| Work required |
From the records below, take each line where the string "edge" shows up and copy it.
[Information supplied Boundary: Start]
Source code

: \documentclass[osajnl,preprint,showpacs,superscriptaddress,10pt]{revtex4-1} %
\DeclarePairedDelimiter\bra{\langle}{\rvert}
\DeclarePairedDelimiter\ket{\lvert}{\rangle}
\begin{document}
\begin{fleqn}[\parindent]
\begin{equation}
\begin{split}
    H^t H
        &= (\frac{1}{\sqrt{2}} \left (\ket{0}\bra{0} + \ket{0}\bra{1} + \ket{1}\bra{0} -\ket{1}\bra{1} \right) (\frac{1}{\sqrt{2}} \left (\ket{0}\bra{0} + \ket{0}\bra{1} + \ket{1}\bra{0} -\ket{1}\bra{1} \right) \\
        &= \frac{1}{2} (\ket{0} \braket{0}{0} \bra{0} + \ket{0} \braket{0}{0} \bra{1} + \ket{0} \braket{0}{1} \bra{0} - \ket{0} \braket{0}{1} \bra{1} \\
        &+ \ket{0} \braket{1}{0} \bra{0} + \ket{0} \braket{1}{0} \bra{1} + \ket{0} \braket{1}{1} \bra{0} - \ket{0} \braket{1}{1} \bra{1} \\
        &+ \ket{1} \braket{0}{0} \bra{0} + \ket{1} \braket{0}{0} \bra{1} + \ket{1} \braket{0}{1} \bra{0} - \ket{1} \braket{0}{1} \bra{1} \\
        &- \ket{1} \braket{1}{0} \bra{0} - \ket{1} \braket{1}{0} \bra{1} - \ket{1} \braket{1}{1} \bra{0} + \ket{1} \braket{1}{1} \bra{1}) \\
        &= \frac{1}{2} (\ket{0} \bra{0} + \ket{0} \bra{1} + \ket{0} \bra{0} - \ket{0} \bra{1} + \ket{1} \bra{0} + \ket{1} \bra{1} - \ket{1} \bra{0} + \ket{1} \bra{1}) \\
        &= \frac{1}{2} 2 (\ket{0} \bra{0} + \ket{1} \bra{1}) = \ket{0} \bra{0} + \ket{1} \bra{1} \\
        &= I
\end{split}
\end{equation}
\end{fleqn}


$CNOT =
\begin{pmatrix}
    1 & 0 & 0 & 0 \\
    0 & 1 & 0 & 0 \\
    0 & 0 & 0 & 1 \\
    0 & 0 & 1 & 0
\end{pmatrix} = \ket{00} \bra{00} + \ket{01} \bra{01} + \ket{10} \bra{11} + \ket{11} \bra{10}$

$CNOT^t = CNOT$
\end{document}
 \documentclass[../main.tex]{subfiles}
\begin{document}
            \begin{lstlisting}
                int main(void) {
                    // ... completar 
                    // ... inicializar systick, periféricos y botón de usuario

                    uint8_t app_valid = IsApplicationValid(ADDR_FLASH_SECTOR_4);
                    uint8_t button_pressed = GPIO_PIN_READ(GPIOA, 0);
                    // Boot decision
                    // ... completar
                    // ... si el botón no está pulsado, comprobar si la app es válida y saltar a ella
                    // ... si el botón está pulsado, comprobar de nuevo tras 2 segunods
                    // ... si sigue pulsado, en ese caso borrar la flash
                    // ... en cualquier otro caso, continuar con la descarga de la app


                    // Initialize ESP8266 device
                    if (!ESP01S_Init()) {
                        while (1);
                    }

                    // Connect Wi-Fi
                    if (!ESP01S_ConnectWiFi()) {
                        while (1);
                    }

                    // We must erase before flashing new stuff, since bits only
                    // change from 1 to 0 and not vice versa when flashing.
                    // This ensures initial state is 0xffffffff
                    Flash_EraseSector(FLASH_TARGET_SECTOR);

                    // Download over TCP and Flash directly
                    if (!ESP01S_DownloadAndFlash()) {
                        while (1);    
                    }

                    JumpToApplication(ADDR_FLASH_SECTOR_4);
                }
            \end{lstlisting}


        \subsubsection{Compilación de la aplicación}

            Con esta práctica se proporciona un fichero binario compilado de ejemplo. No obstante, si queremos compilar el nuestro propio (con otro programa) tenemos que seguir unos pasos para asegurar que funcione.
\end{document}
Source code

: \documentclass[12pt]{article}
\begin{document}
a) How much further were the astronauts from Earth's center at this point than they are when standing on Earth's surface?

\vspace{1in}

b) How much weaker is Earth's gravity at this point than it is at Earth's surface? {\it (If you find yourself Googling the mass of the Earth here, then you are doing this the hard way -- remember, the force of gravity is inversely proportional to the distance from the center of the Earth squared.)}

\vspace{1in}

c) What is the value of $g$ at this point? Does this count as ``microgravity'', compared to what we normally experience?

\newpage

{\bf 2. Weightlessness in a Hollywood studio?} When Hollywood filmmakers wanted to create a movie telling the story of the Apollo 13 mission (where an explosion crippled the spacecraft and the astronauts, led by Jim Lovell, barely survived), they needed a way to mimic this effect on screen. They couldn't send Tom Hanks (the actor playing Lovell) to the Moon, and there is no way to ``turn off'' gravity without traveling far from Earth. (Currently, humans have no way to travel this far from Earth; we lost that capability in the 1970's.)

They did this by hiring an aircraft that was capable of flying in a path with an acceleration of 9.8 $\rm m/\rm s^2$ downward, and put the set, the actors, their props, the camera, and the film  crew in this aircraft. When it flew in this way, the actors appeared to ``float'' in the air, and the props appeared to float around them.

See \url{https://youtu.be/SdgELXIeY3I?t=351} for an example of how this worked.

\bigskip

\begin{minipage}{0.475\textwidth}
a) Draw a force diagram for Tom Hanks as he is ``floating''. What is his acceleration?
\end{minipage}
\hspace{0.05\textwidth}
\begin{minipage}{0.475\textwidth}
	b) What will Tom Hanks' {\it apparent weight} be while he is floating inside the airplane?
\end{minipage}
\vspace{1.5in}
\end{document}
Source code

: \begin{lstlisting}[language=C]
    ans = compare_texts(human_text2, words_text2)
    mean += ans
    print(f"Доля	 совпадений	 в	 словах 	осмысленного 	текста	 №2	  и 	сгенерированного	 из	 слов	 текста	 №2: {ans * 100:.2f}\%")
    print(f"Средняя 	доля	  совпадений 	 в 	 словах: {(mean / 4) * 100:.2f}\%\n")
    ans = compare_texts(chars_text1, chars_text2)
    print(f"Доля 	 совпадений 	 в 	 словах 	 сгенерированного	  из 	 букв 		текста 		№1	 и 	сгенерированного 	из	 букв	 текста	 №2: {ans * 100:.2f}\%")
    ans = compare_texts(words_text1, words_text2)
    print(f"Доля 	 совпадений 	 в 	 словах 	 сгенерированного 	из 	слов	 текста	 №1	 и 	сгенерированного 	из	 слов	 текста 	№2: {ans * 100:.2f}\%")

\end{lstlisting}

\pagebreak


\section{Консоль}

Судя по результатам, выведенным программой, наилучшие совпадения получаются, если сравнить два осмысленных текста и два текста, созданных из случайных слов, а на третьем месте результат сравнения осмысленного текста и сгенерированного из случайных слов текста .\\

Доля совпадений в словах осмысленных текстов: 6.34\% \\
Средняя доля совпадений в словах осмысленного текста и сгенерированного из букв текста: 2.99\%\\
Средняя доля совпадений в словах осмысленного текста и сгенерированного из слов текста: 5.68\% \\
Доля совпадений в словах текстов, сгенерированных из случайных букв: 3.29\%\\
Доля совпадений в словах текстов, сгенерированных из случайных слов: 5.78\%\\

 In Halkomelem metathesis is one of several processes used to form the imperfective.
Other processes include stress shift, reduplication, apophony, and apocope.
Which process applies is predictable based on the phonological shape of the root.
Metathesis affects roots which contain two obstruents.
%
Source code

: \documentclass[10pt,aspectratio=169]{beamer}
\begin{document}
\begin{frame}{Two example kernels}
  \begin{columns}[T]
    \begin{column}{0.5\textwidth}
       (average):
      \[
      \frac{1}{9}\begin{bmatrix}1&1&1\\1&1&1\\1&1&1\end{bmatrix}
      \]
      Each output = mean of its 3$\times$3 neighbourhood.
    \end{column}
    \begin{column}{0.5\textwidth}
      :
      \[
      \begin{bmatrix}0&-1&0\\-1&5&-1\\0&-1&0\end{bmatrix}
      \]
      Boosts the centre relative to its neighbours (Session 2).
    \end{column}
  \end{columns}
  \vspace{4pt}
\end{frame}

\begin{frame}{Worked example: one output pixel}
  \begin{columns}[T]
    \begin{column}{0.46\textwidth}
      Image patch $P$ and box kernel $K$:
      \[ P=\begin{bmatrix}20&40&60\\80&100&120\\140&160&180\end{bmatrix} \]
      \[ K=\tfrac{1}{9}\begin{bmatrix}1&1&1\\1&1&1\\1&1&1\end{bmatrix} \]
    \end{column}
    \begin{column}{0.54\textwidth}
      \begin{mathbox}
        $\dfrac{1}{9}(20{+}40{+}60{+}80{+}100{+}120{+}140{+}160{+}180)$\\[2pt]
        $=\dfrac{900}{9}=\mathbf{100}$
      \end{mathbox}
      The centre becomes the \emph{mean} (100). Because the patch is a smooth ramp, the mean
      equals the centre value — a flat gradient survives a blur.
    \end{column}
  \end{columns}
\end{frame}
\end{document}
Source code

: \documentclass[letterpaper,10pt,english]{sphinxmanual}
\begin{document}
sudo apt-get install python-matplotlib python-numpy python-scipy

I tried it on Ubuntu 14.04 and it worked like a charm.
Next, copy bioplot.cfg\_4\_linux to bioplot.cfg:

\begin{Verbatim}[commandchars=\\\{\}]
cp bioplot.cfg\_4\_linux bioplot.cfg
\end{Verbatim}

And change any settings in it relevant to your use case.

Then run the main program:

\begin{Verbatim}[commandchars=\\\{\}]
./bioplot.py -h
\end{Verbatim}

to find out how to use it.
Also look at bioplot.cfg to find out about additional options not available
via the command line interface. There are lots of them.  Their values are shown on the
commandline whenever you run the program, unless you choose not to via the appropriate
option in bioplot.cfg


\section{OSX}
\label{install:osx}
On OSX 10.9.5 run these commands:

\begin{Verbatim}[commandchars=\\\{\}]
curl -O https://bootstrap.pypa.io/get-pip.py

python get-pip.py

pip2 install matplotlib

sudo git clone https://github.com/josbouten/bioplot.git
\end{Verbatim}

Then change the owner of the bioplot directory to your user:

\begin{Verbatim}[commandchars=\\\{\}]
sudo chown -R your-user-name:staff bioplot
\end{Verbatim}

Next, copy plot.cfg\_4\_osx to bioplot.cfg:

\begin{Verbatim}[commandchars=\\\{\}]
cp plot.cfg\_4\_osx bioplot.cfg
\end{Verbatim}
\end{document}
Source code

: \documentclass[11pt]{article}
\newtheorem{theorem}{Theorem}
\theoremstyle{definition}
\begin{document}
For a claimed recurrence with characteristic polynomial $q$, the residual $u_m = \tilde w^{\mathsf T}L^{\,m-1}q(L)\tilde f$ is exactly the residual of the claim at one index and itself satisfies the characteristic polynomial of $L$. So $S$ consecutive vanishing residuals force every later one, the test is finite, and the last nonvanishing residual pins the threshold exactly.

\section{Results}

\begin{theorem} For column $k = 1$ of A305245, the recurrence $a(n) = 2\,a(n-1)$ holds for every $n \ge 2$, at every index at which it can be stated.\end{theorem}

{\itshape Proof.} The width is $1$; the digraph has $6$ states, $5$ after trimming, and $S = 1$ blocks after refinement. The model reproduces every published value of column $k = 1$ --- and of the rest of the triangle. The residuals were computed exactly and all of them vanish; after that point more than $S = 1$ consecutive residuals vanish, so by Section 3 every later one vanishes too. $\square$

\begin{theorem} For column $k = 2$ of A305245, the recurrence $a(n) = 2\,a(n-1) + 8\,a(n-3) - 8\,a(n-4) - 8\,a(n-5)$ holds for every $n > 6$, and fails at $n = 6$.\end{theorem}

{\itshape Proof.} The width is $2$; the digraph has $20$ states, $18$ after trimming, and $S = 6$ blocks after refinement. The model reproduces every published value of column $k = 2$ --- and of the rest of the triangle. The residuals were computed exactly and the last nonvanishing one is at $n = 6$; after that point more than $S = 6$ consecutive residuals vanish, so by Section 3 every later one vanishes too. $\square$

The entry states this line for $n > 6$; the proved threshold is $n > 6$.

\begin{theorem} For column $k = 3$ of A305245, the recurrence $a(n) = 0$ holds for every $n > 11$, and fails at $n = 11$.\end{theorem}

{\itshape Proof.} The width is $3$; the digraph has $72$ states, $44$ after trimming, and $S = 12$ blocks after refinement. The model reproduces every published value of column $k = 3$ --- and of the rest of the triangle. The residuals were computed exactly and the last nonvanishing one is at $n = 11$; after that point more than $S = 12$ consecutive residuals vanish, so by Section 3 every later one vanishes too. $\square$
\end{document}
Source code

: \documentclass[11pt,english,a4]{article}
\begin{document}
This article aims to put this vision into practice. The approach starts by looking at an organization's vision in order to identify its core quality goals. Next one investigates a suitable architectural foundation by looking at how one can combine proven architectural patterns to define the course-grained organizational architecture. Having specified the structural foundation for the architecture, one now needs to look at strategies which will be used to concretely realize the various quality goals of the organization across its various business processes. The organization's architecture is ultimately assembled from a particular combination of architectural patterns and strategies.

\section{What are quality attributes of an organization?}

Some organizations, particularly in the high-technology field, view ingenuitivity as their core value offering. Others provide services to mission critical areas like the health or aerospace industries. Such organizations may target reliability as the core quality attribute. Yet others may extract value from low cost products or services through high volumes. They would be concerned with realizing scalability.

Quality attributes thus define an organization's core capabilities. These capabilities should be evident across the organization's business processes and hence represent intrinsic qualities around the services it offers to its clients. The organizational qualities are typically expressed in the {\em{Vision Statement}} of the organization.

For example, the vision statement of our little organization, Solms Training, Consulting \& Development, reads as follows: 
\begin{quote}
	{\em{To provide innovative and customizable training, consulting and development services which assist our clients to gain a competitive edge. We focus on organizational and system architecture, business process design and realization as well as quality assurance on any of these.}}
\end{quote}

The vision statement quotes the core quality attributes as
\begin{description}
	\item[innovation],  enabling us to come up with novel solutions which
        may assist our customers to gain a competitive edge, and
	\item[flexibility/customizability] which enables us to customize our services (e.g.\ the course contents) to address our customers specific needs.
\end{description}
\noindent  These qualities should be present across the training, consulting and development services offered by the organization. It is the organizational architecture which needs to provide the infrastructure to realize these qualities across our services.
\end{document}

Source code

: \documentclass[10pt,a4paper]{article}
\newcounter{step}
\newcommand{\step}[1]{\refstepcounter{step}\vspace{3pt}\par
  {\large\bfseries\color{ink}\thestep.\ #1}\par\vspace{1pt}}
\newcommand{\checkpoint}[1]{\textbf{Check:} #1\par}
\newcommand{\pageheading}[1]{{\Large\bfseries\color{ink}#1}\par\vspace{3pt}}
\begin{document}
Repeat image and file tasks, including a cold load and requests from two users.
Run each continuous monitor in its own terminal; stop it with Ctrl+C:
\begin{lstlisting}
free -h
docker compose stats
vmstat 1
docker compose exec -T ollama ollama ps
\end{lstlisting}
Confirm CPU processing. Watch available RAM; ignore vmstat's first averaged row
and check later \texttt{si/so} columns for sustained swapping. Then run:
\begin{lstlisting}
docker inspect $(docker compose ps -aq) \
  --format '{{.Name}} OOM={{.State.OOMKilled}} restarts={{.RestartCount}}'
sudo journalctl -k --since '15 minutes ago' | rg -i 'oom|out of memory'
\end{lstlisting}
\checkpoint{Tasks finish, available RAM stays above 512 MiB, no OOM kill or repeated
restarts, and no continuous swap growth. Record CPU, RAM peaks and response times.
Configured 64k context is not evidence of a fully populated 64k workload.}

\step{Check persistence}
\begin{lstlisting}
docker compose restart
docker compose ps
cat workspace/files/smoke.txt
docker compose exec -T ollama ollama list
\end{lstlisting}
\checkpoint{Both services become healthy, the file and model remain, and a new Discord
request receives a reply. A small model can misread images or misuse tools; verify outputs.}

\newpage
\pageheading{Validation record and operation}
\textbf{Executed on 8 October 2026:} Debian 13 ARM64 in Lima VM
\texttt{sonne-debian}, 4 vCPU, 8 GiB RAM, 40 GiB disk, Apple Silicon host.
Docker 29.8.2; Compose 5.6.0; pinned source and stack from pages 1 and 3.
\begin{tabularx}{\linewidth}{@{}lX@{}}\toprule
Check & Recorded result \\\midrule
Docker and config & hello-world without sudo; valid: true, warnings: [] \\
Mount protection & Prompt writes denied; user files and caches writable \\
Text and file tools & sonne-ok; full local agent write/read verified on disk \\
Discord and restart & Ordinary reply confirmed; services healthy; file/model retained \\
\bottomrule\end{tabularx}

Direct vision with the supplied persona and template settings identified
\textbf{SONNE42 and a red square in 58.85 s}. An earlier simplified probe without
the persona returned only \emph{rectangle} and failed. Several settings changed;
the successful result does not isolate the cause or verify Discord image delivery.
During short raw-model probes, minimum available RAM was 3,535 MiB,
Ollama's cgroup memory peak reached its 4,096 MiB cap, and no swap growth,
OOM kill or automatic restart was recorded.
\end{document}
[Information supplied Boundary: End]
| Answer section |
	{\em{To provide innovative and customizable training, consulting and development services which assist our clients to gain a competitive edge. We focus on organizational and system architecture, business process design and realization as well as quality assurance on any of these.}}
        may assist our customers to gain a competitive edge, and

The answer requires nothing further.